The 2003 Delaware case of Omnicare v. NCS Healthcare provides an example of the limits on permissible deal protection measures. In Omnicare, the Delaware Supreme Court found that the directors of a target company had violated their fiduciary duties when they approved a stock-for-stock merger agreement under circumstances that guaranteed stockholder approval of the agreement. Stockholders holding a majority of shares had agreed with the buyer to vote to approve the agreement, and in the merger agreement the company agreed to hold a stockholders’ meeting even if the company board later withdrew support for the transaction. The Court concluded that the measures made it "mathematically impossible" for any other offer to succeed, even if more favorable to the stockholders, and that the measures thus were not a reasonable response to the threat of losing the initial transaction. The Court found the provisions to be in violation of the board’s duties and refused to enforce them on behalf of the original buyer. The Omnicare decision has been criticized, but it still stands for the proposition that the shareholder vote for a transaction cannot be entirely locked up.

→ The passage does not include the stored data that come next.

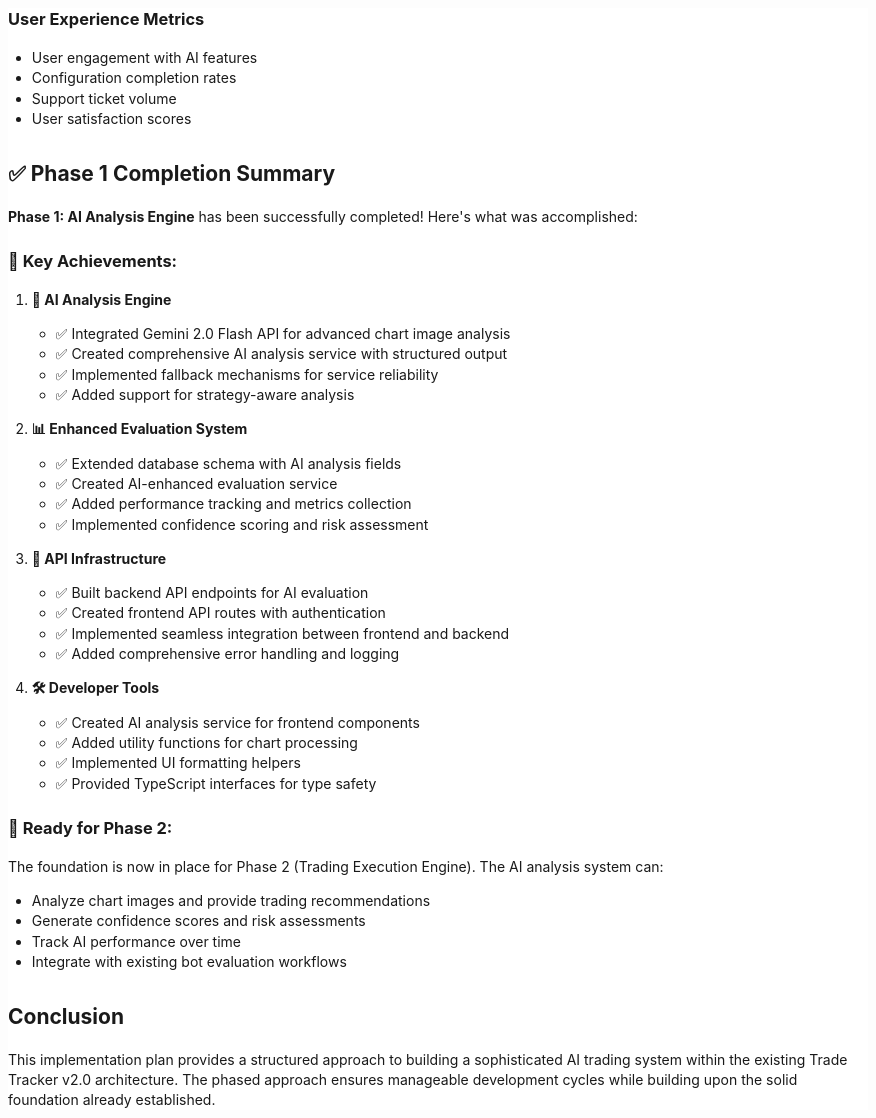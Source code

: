 ### User Experience Metrics

- User engagement with AI features
- Configuration completion rates
- Support ticket volume
- User satisfaction scores

## ✅ Phase 1 Completion Summary

**Phase 1: AI Analysis Engine** has been successfully completed! Here's what was accomplished:

### 🎯 **Key Achievements:**

1. **🧠 AI Analysis Engine**

   - ✅ Integrated Gemini 2.0 Flash API for advanced chart image analysis
   - ✅ Created comprehensive AI analysis service with structured output
   - ✅ Implemented fallback mechanisms for service reliability
   - ✅ Added support for strategy-aware analysis

2. **📊 Enhanced Evaluation System**

   - ✅ Extended database schema with AI analysis fields
   - ✅ Created AI-enhanced evaluation service
   - ✅ Added performance tracking and metrics collection
   - ✅ Implemented confidence scoring and risk assessment

3. **🔗 API Infrastructure**

   - ✅ Built backend API endpoints for AI evaluation
   - ✅ Created frontend API routes with authentication
   - ✅ Implemented seamless integration between frontend and backend
   - ✅ Added comprehensive error handling and logging

4. **🛠️ Developer Tools**
   - ✅ Created AI analysis service for frontend components
   - ✅ Added utility functions for chart processing
   - ✅ Implemented UI formatting helpers
   - ✅ Provided TypeScript interfaces for type safety

### 🚀 **Ready for Phase 2:**

The foundation is now in place for Phase 2 (Trading Execution Engine). The AI analysis system can:

- Analyze chart images and provide trading recommendations
- Generate confidence scores and risk assessments
- Track AI performance over time
- Integrate with existing bot evaluation workflows

## Conclusion

This implementation plan provides a structured approach to building a sophisticated AI trading system within the existing Trade Tracker v2.0 architecture. The phased approach ensures manageable development cycles while building upon the solid foundation already established.
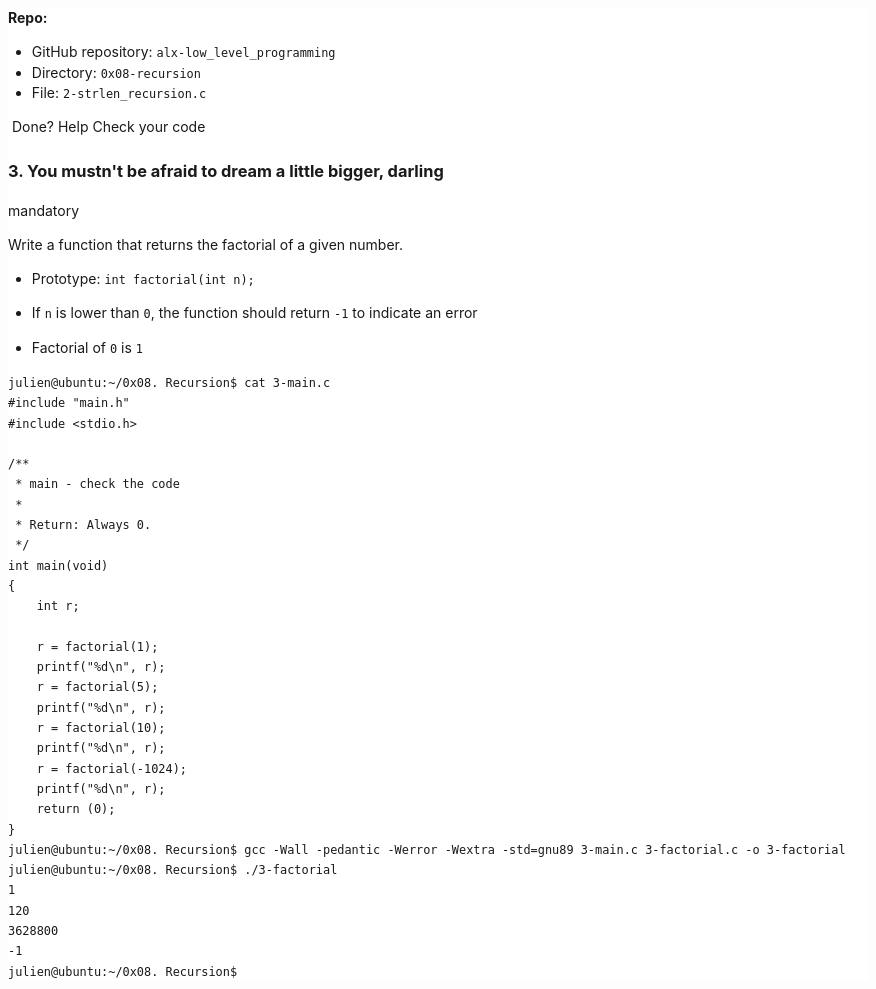 **Repo:**

-   GitHub repository: `alx-low_level_programming`
-   Directory: `0x08-recursion`
-   File: `2-strlen_recursion.c`

 Done? Help Check your code

### 3\. You mustn't be afraid to dream a little bigger, darling

mandatory

Write a function that returns the factorial of a given number.

-   Prototype: `int factorial(int n);`

-   If `n` is lower than `0`, the function should return `-1` to indicate an error

-   Factorial of `0` is `1`

```
julien@ubuntu:~/0x08. Recursion$ cat 3-main.c
#include "main.h"
#include <stdio.h>

/**
 * main - check the code
 *
 * Return: Always 0.
 */
int main(void)
{
    int r;

    r = factorial(1);
    printf("%d\n", r);
    r = factorial(5);
    printf("%d\n", r);
    r = factorial(10);
    printf("%d\n", r);
    r = factorial(-1024);
    printf("%d\n", r);
    return (0);
}
julien@ubuntu:~/0x08. Recursion$ gcc -Wall -pedantic -Werror -Wextra -std=gnu89 3-main.c 3-factorial.c -o 3-factorial
julien@ubuntu:~/0x08. Recursion$ ./3-factorial
1
120
3628800
-1
julien@ubuntu:~/0x08. Recursion$

```
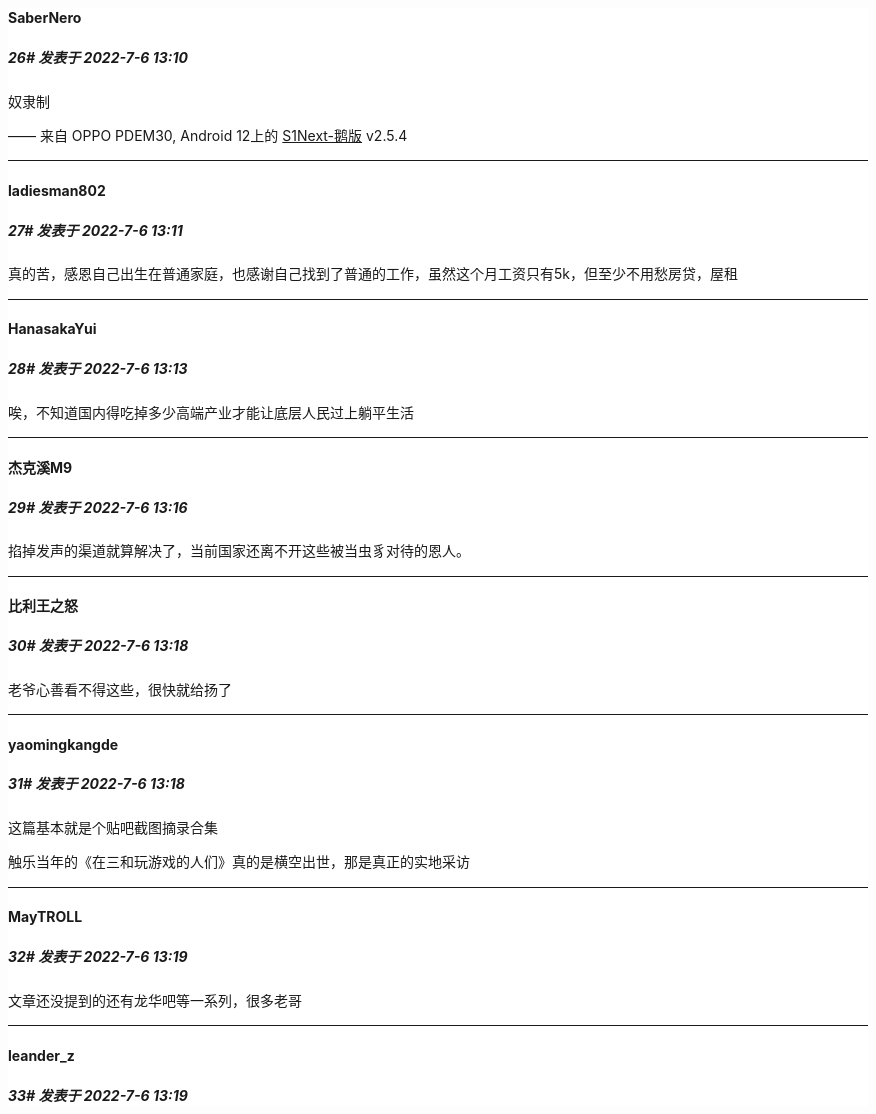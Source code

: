 ####  SaberNero  
##### 26#       发表于 2022-7-6 13:10

奴隶制

—— 来自 OPPO PDEM30, Android 12上的 [S1Next-鹅版](https://github.com/ykrank/S1-Next/releases) v2.5.4

*****

####  ladiesman802  
##### 27#       发表于 2022-7-6 13:11

真的苦，感恩自己出生在普通家庭，也感谢自己找到了普通的工作，虽然这个月工资只有5k，但至少不用愁房贷，屋租

*****

####  HanasakaYui  
##### 28#       发表于 2022-7-6 13:13

唉，不知道国内得吃掉多少高端产业才能让底层人民过上躺平生活

*****

####  杰克溪M9  
##### 29#       发表于 2022-7-6 13:16

掐掉发声的渠道就算解决了，当前国家还离不开这些被当虫豸对待的恩人。

*****

####  比利王之怒  
##### 30#       发表于 2022-7-6 13:18

老爷心善看不得这些，很快就给扬了



*****

####  yaomingkangde  
##### 31#       发表于 2022-7-6 13:18

这篇基本就是个贴吧截图摘录合集

触乐当年的《在三和玩游戏的人们》真的是横空出世，那是真正的实地采访

*****

####  MayTROLL  
##### 32#       发表于 2022-7-6 13:19

文章还没提到的还有龙华吧等一系列，很多老哥

*****

####  leander_z  
##### 33#       发表于 2022-7-6 13:19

Common Deal Protection Measures

There are many different types of deal protection measures. A company hoping to displace an acquiror that has signed an acquisition agreement with a target must review the acquisition agreement and related documents carefully to see what measures have been adopted and the most effective way of approaching the company and its shareholders.1

Some of the most common deal protection measures are discussed below.

No-Shop Clause

Almost all acquisition agreements prohibit the target from actively seeking other bids. These provisions, known as "no-shop clauses," prohibit the target from soliciting, providing information to, or otherwise encouraging other potential acquirors. They typically apply as well to sales of assets by the company, and so would apply even to a proposed acquisition of less than the entire company.

The Chevron/Unocal transaction provides one example of a no-shop clause.

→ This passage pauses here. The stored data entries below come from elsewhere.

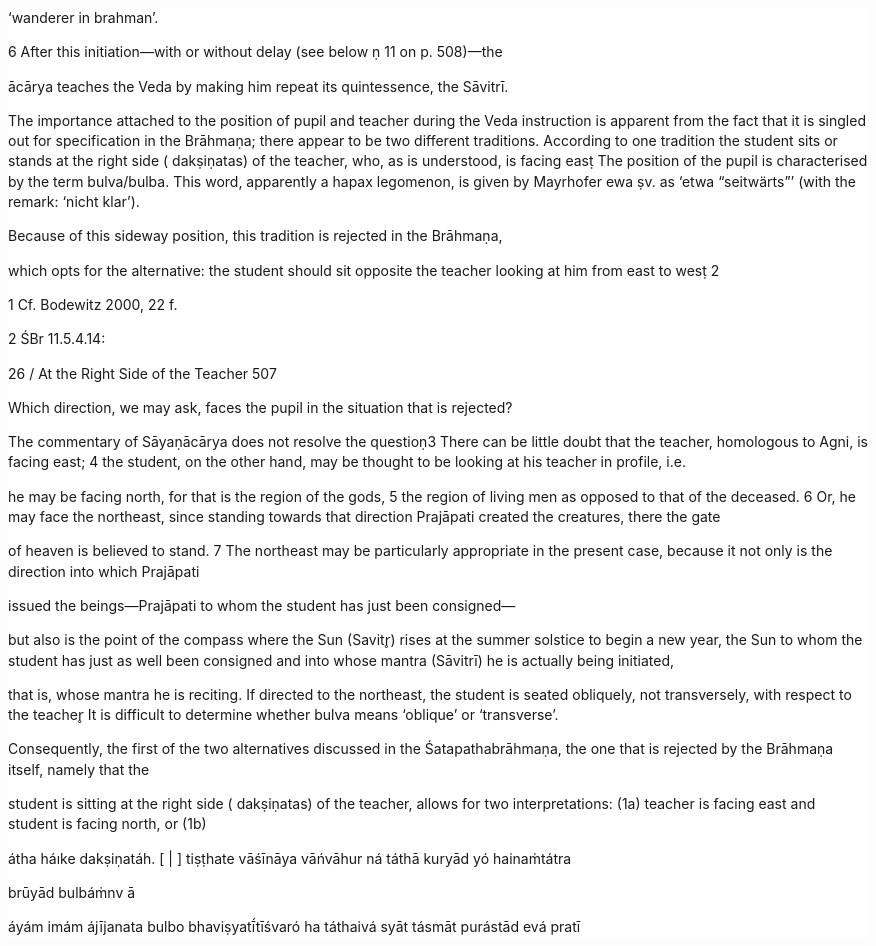 ‘wanderer in brahman’. 

6 After this initiation—with or without delay \(see below ṇ 11 on p. 508\)—the

ācārya  teaches the Veda by making him repeat its quintessence, the Sāvitrī. 

The importance attached to the position of pupil and teacher during the Veda instruction is apparent from the fact that it is singled out for specification in the Brāhmaṇa; there appear to be two different traditions. According to one tradition the student sits or stands at the right side \( dakṣiṇatas\) of the teacher, who, as is understood, is facing easṭ The position of the pupil is characterised by the term bulva/bulba. This word, apparently a hapax legomenon, is given by Mayrhofer ewa ṣv. as ‘etwa “seitwärts”’ \(with the remark: ‘nicht klar’\). 

Because of this sideway position, this tradition is rejected in the Brāhmaṇa, 

which opts for the alternative: the student should sit opposite the teacher looking at him from east to wesṭ 2

1 Cf. Bodewitz 2000, 22 f. 

2 ŚBr 11.5.4.14:



26 / At the Right Side of the Teacher 507

Which direction, we may ask, faces the pupil in the situation that is rejected? 

The commentary of Sāyaṇācārya does not resolve the questioṇ3 There can be little doubt that the teacher, homologous to Agni, is facing east; 4 the student, on the other hand, may be thought to be looking at his teacher in profile, i.e. 

he may be facing north, for that is the region of the gods, 5 the region of living men as opposed to that of the deceased. 6 Or, he may face the northeast, since standing towards that direction Prajāpati created the creatures, there the gate

of heaven is believed to stand. 7 The northeast may be particularly appropriate in the present case, because it not only is the direction into which Prajāpati

issued the beings—Prajāpati to whom the student has just been consigned—

but also is the point of the compass where the Sun \(Savitr̥\) rises at the summer solstice to begin a new year, the Sun to whom the student has just as well been consigned and into whose mantra \(Sāvitrī\) he is actually being initiated, 

that is, whose mantra he is reciting. If directed to the northeast, the student is seated obliquely, not transversely, with respect to the teacher̥ It is difficult to determine whether bulva  means ‘oblique’ or ‘transverse’. 

Consequently, the first of the two alternatives discussed in the Śatapathabrāhmaṇa, the one that is rejected by the Brāhmaṇa itself, namely that the

student is sitting at the right side \( dakṣiṇatas\) of the teacher, allows for two interpretations: \(1a\) teacher is facing east and student is facing north, or \(1b\)

átha háıke dakṣiṇatáh. \[ | \] tiṣṭhate vāśīnāya vāńvāhur ná táthā kuryād yó hainaṁtátra

brūyād bulbáṁnv ā

áyám imám ájījanata bulbo bhaviṣyatī́tīśvaró ha táthaivá syāt tásmāt purástād evá pratī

To accommodate the fiduciary obligations described above, however, a no-shop clause typically includes a "fiduciary out" that allows the target board to furnish information to or negotiate with a third party that makes an unsolicited proposal. Most such clauses require the target board first to make an affirmative finding that the unsolicited proposal is superior to the original transaction (or is reasonably likely to result in a superior proposal).

The target board typically also must conclude that the unsolicited transaction is reasonably likely to be consummated, which requires the target board to review a number of factors, such as the ability of the alternative bidder to finance its proposal, if applicable, and any potential regulatory hurdles. Most such clauses also require the board to determine that its fiduciary duties require it to take such actions. The Unocal agreement, for example, requires the board to determine that a competing proposal is, among other things, "reasonably likely to be consummated on the terms ... proposed, taking into account all legal, financial, regulatory and other aspects of such proposal" before it can exercise its rights under the fiduciary-out provision.

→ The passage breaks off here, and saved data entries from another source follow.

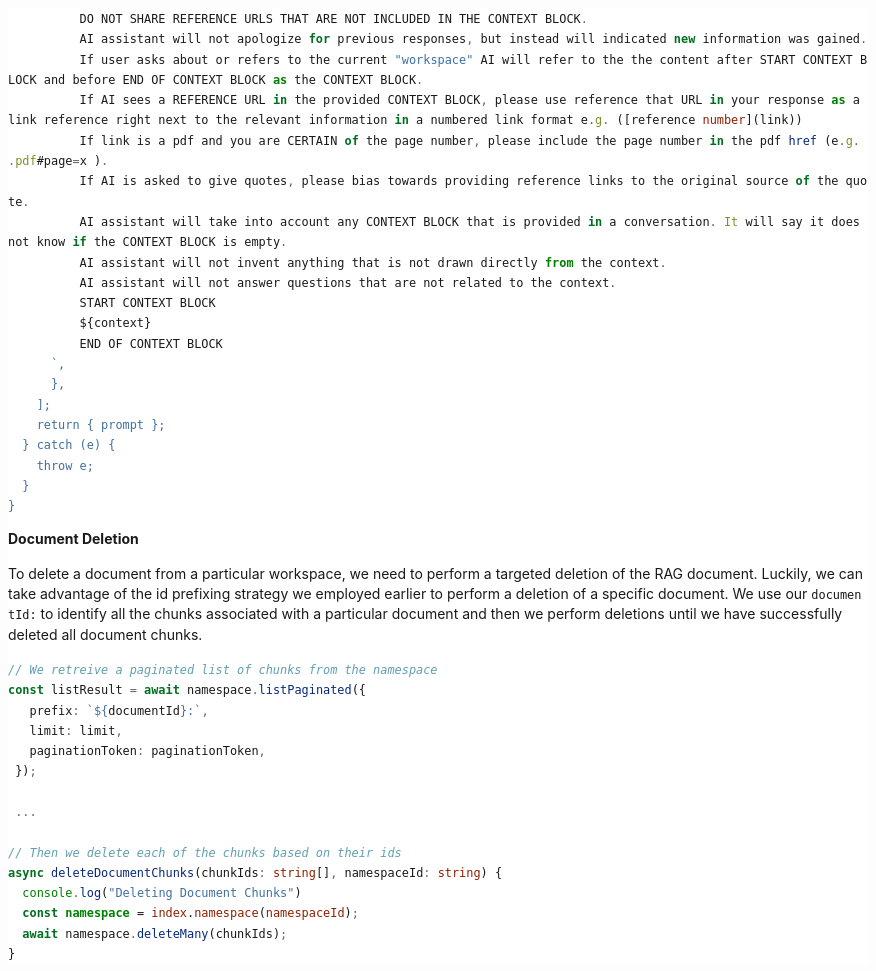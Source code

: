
 ```typescript
          DO NOT SHARE REFERENCE URLS THAT ARE NOT INCLUDED IN THE CONTEXT BLOCK.
          AI assistant will not apologize for previous responses, but instead will indicated new information was gained.
          If user asks about or refers to the current "workspace" AI will refer to the the content after START CONTEXT BLOCK and before END OF CONTEXT BLOCK as the CONTEXT BLOCK. 
          If AI sees a REFERENCE URL in the provided CONTEXT BLOCK, please use reference that URL in your response as a link reference right next to the relevant information in a numbered link format e.g. ([reference number](link))
          If link is a pdf and you are CERTAIN of the page number, please include the page number in the pdf href (e.g. .pdf#page=x ).
          If AI is asked to give quotes, please bias towards providing reference links to the original source of the quote.
          AI assistant will take into account any CONTEXT BLOCK that is provided in a conversation. It will say it does not know if the CONTEXT BLOCK is empty.
          AI assistant will not invent anything that is not drawn directly from the context.
          AI assistant will not answer questions that are not related to the context.
          START CONTEXT BLOCK
          ${context}
          END OF CONTEXT BLOCK
      `,
      },
    ];
    return { prompt };
  } catch (e) {
    throw e;
  }
}
```

**Document Deletion**

To delete a document from a particular workspace, we need to perform a targeted deletion of the RAG document. Luckily, we can take advantage of the id prefixing strategy we employed earlier to perform a deletion of a specific document.
We use our `documentId:` to identify all the chunks associated with a particular document and then we perform deletions until we have successfully deleted all document chunks.

```typescript
// We retreive a paginated list of chunks from the namespace
const listResult = await namespace.listPaginated({
   prefix: `${documentId}:`,
   limit: limit,
   paginationToken: paginationToken,
 });

 ...

// Then we delete each of the chunks based on their ids
async deleteDocumentChunks(chunkIds: string[], namespaceId: string) {
  console.log("Deleting Document Chunks")
  const namespace = index.namespace(namespaceId);
  await namespace.deleteMany(chunkIds);
}
```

The target board typically also must give the original acquiror notice of the inquiries the board receives from other potential acquirors as well as the steps it is taking with respect to such inquiries.

A no-shop provision binds the target company, and as such does not prevent another company from appealing directly to the target company’s shareholders, such as by launching a tender offer or proxy campaign. However, a no-shop provision may make it difficult to get the target company’s assistance in closing the tender offer.

Termination Fee

One of the most common deal protection measures is the termination fee (also called a break-up fee). Under this measure, the target agrees to pay the original acquiror a substantial sum of money under certain circumstances if the transaction is terminated and not closed. A typical clause may require the fee to be paid if:

  • the target board elects to terminate the acquisition agreement in order to accept a competing offer (assuming the agreement allows the target company to do so),
  • the target board publicly changes its recommendation and the original acquiror elects to terminate the merger agreement rather than proceed with the shareholder vote, or
  • the original bid fails for some other specified reason, such as being voted down by the shareholders, after a competing proposal has been announced, and a competing proposal is agreed to or closed within a specified period of time (typically 6-12 months).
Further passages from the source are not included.